Dear CEO of Grieg Seafoods
by Alexandra Morton
Morton VikeCEO Grieg Seafood
Bergen, Norway
July 24, 2014
Dear Morten Vike:
Over the past few weeks I have received reports of large numbers of dying salmon in your farms in the beautiful Nootka Sound, Gold River region of British Columbia, Canada. So I visited the area, and indeed your farms, Williamson and Concepcion have dying fish floating on the surface.
The stench around your farms is overwhelming and may have prompted the many reports to me. This is an area of pristine wilderness where many enjoy their summers. Your mort bins are heaped full and sinking the float low in the water and this has apparently been going on for weeks.
We did a plankton tow for 10 minutes just outside your anchor lines.
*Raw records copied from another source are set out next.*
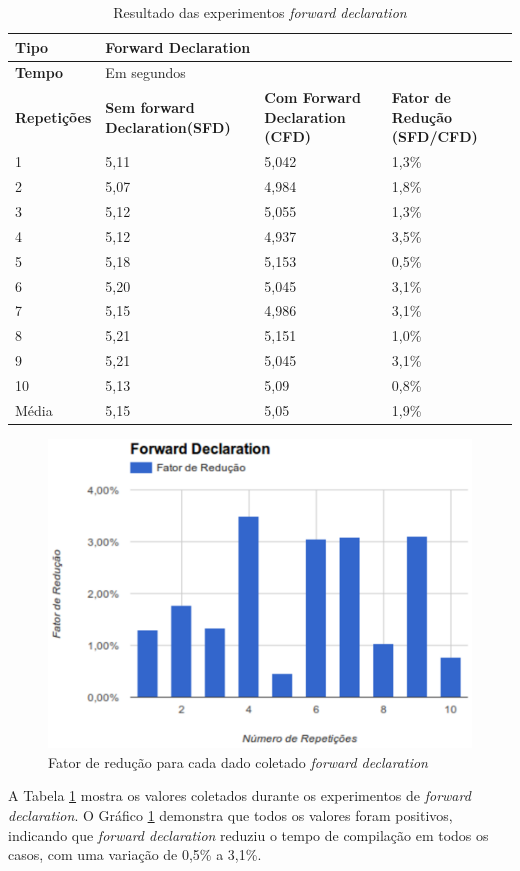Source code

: \begin{table}[!ht]
\centering
\caption{Resultado das experimentos \textit{forward declaration}}
\label{experimento_02}
\begin{tabular}{lp{3cm}p{3cm}p{3cm}}
\toprule
\textbf{Tipo} & \multicolumn{3}{l}{Forward Declaration}\\ \midrule
\textbf{Tempo}& \multicolumn{3}{l}{Em segundos}    \\ \midrule
\textbf{Repetições} & \textbf{Sem forward Declaration(SFD)} & \textbf{Com Forward Declaration (CFD)} & \textbf{Fator de Redução (SFD/CFD)} \\ \midrule
1      & 5,11  & 5,042 & 1,3\% \\ \midrule
2      & 5,07  & 4,984 & 1,8\% \\ \midrule
3      & 5,12  & 5,055 & 1,3\% \\ \midrule
4      & 5,12  & 4,937 & 3,5\% \\ \midrule
5      & 5,18  & 5,153 & 0,5\% \\ \midrule
6      & 5,20  & 5,045 & 3,1\% \\ \midrule
7      & 5,15  & 4,986 & 3,1\% \\ \midrule
8      & 5,21  & 5,151 & 1,0\% \\ \midrule
9      & 5,21  & 5,045 & 3,1\% \\ \midrule
10     & 5,13  & 5,09  & 0,8\% \\ \midrule
Média  & 5,15  & 5,05  & 1,9\% \\ \bottomrule
\end{tabular}
\end{table}


\begin{figure}[h]
    \centering
        \includegraphics[keepaspectratio=true,scale=1]{figuras/forward_declaration.eps}
    \caption{Fator de redução para cada dado coletado \textit{forward declaration}}
    \label{grafico_forward_declaration}
\end{figure}
A Tabela \ref{experimento_02} mostra os valores coletados durante
 os experimentos de \textit{forward declaration}. O Gráfico
 \ref{grafico_forward_declaration} demonstra que todos os valores
 foram positivos, indicando que \textit{forward declaration} reduziu o tempo
 de compilação em todos os casos, com uma variação de 0,5\% a 3,1\%.

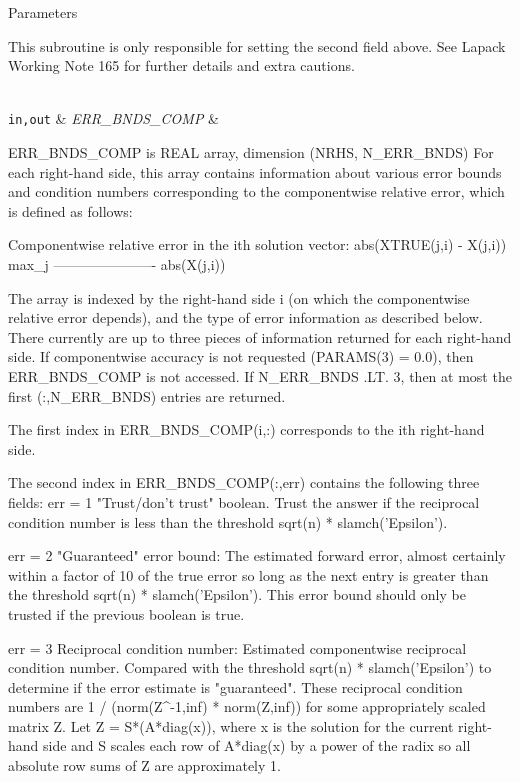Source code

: \begin{DoxyParams}[1]{Parameters}
\begin{DoxyVerb}
     This subroutine is only responsible for setting the second field
     above.
     See Lapack Working Note 165 for further details and extra
     cautions.\end{DoxyVerb}
\\
\hline
\mbox{\tt in,out}  & {\em E\+R\+R\+\_\+\+B\+N\+D\+S\+\_\+\+C\+O\+M\+P} & \begin{DoxyVerb}          ERR_BNDS_COMP is REAL array, dimension (NRHS, N_ERR_BNDS)
     For each right-hand side, this array contains information about
     various error bounds and condition numbers corresponding to the
     componentwise relative error, which is defined as follows:

     Componentwise relative error in the ith solution vector:
                    abs(XTRUE(j,i) - X(j,i))
             max_j ----------------------
                         abs(X(j,i))

     The array is indexed by the right-hand side i (on which the
     componentwise relative error depends), and the type of error
     information as described below. There currently are up to three
     pieces of information returned for each right-hand side. If
     componentwise accuracy is not requested (PARAMS(3) = 0.0), then
     ERR_BNDS_COMP is not accessed.  If N_ERR_BNDS .LT. 3, then at most
     the first (:,N_ERR_BNDS) entries are returned.

     The first index in ERR_BNDS_COMP(i,:) corresponds to the ith
     right-hand side.

     The second index in ERR_BNDS_COMP(:,err) contains the following
     three fields:
     err = 1 "Trust/don't trust" boolean. Trust the answer if the
              reciprocal condition number is less than the threshold
              sqrt(n) * slamch('Epsilon').

     err = 2 "Guaranteed" error bound: The estimated forward error,
              almost certainly within a factor of 10 of the true error
              so long as the next entry is greater than the threshold
              sqrt(n) * slamch('Epsilon'). This error bound should only
              be trusted if the previous boolean is true.

     err = 3  Reciprocal condition number: Estimated componentwise
              reciprocal condition number.  Compared with the threshold
              sqrt(n) * slamch('Epsilon') to determine if the error
              estimate is "guaranteed". These reciprocal condition
              numbers are 1 / (norm(Z^{-1},inf) * norm(Z,inf)) for some
              appropriately scaled matrix Z.
              Let Z = S*(A*diag(x)), where x is the solution for the
              current right-hand side and S scales each row of
              A*diag(x) by a power of the radix so all absolute row
              sums of Z are approximately 1.


\end{DoxyVerb}
\end{DoxyParams}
The water was quite clear, no sign of a heavy algae bloom.
You have oxygen machines lined up at every farm, but they are not running.
The Atlantic salmon in your pens have red speckles and welts on them. These can be sign of disease. These are not sea lice, the shape and placement is wrong.
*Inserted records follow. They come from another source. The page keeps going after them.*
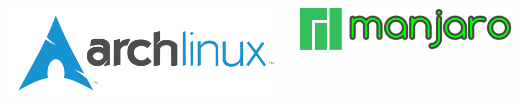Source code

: \begin{frame}
	
	
	\vfill
	
	\begin{columns}
		\begin{column}{.5\linewidth}
			\centering\includegraphics[height=3\baselineskip]{../graphics/logos/Arch/archlinux-logo-dark-1200dpi.b42bd35d5916.png}
		\end{column}
		\hfill
		\begin{column}{.5\linewidth}
			\centering\includegraphics[height=2\baselineskip]{../graphics/logos/Manjaro/Main_page_logo.png}
		\end{column}
	\end{columns}
\end{frame}
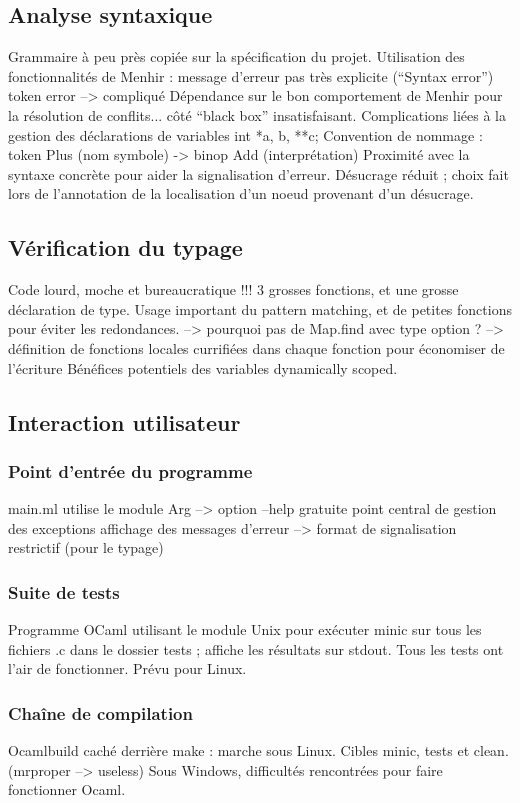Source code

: \documentclass[a4paper, 11pt]{article}
\begin{document}
\subsection{Analyse syntaxique}

Grammaire à peu près copiée sur la spécification du projet.
Utilisation des fonctionnalités de Menhir :
message d'erreur pas très explicite (``Syntax error'')
token error --> compliqué
Dépendance sur le bon comportement de Menhir pour la résolution de conflits...
côté ``black box'' insatisfaisant.
Complications liées à la gestion des déclarations de variables
int *a, b, **c;
Convention de nommage : token Plus (nom symbole) -> binop Add (interprétation)
Proximité avec la syntaxe concrète pour aider la signalisation d'erreur.
Désucrage réduit ; choix fait lors de l'annotation de la localisation
d'un noeud provenant d'un désucrage.

\subsection{Vérification du typage}

Code lourd, moche et bureaucratique !!!
3 grosses fonctions, et une grosse déclaration de type.
Usage important du pattern matching, et de petites fonctions pour éviter les redondances.
--> pourquoi pas de Map.find avec type option ?
--> définition de fonctions locales currifiées dans chaque fonction pour
  économiser de l'écriture
Bénéfices potentiels des variables dynamically scoped.

\subsection{Interaction utilisateur}

\subsubsection{Point d'entrée du programme}

main.ml
utilise le module Arg --> option --help gratuite
point central de gestion des exceptions
affichage des messages d'erreur
--> format de signalisation restrictif (pour le typage)

\subsubsection{Suite de tests}

Programme OCaml utilisant le module Unix pour exécuter minic sur tous les fichiers .c
dans le dossier tests ; affiche les résultats sur stdout.
Tous les tests ont l'air de fonctionner.
Prévu pour Linux.

\subsubsection{Chaîne de compilation}

Ocamlbuild caché derrière make : marche sous Linux.
Cibles minic, tests et clean. (mrproper --> useless)
Sous Windows, difficultés rencontrées pour faire fonctionner Ocaml.
\end{document}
The Atlantic salmon in your pens are finning on the surface - never a good sign.
Every few minutes more Atlantic salmon were seen dying inside your pens.
Just around the corner from your farms full of dying salmon, sport fishermen are catching large beautiful wild Chinook salmon. Wild salmon from other regions are likely in the area as well.
As you are aware, salmon farms amplify pathogens such as sea lice, viruses and bacteria. Thus your two salmon farms with a combined total of over 1,200,000 fish, sited in the narrow channels of a region enjoying an extremely valuable wild salmon return represent a serious threat to wild salmon from industrial pathogen exposure.
Please reply as soon as possible to inform us on what the Atlantic salmon in your pens are dying of. As you know, in Canada, it is unclear whether you own the salmon in your pens or not and thus these dying fish are likely a public resource, and they are situated in public waters in the territory of the Mowachaht/Muchalaht Nation.
I am requesting:
- a report on why the salmon in your pens are dying, which BC registered veterinarian made the diagnosis
- what records are available to review of this diagnosis so that we can take confidence and repeat the tests to confirm your results.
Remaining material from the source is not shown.